WHAT THE TASK REQUIRES
Starting at the line with "($e\mu jj$ final" and going on through the line with "storage if the following", reproduce each line in the records below exactly and nothing more.

┄┄┄┄┄┄┄┄┄┄

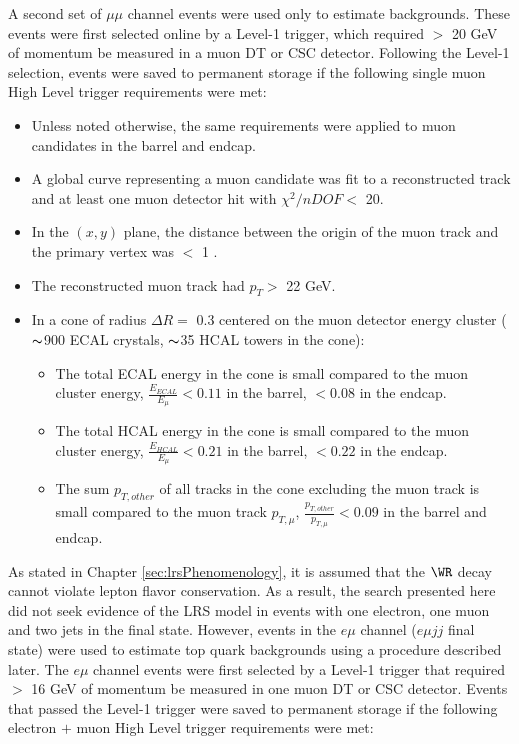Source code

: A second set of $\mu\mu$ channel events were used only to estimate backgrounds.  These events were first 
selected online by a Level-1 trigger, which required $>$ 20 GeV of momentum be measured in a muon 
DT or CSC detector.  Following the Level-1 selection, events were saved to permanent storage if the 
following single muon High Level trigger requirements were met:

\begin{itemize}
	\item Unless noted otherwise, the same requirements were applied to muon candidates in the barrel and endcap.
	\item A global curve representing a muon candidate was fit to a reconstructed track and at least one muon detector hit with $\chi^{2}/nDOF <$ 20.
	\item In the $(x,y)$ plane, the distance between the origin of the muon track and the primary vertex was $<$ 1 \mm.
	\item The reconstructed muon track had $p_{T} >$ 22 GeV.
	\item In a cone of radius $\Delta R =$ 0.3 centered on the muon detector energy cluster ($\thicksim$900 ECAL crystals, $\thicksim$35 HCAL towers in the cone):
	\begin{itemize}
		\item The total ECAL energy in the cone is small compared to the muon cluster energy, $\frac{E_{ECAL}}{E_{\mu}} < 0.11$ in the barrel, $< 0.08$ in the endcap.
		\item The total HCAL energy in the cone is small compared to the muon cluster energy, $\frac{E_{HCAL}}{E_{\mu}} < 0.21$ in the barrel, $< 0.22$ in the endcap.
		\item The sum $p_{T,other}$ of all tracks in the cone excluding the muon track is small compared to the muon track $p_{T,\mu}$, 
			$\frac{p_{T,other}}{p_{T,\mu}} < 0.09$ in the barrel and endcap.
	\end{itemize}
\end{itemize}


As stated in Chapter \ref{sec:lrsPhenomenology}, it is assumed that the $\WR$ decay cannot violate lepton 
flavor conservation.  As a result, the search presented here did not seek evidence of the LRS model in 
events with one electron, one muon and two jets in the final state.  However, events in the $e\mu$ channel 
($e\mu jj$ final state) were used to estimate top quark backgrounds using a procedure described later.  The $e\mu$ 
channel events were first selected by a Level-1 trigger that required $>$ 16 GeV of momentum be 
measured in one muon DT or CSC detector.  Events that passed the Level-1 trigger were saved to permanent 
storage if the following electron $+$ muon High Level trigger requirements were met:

┄┄┄┄┄┄┄┄┄┄

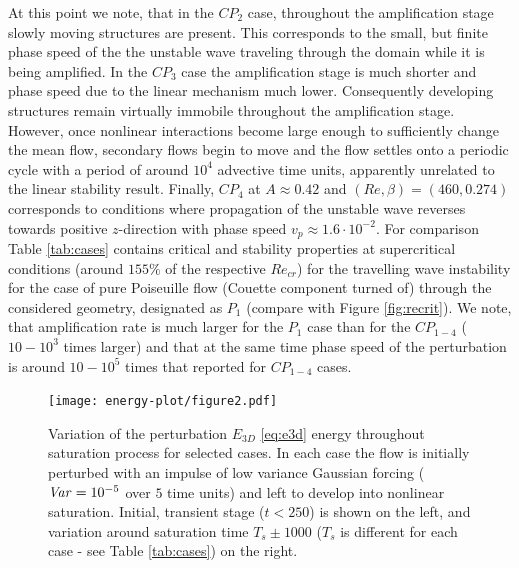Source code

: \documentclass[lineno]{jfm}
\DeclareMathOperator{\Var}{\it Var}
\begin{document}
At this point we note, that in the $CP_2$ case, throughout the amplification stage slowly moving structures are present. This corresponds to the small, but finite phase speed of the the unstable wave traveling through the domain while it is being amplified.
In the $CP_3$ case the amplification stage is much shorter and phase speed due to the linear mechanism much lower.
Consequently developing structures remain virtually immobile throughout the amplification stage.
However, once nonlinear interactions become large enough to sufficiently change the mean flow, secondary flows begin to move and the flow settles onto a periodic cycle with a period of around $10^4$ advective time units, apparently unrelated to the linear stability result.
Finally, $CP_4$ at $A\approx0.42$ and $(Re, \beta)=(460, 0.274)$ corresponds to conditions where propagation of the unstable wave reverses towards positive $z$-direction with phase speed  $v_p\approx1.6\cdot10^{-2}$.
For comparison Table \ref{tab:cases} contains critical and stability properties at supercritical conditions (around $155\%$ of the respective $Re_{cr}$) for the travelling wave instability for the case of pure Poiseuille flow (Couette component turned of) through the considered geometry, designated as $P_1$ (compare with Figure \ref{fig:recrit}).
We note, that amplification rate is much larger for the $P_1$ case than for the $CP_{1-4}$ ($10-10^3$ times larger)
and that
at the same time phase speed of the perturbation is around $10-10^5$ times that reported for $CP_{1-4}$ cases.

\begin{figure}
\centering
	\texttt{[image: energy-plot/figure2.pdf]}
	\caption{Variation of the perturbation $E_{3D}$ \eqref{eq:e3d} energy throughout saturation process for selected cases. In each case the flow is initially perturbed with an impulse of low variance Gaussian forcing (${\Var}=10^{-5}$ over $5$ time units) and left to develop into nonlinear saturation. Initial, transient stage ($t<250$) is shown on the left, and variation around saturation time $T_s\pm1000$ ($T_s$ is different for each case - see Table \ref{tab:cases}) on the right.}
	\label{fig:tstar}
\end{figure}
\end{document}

┄┄┄┄┄┄┄┄┄┄

OUTPUT FOR THIS EXERCISE
($e\mu jj$ final state) were used to estimate top quark backgrounds using a procedure described later.  The $e\mu$ 
channel events were first selected by a Level-1 trigger that required $>$ 16 GeV of momentum be 
measured in one muon DT or CSC detector.  Events that passed the Level-1 trigger were saved to permanent 
storage if the following electron $+$ muon High Level trigger requirements were met:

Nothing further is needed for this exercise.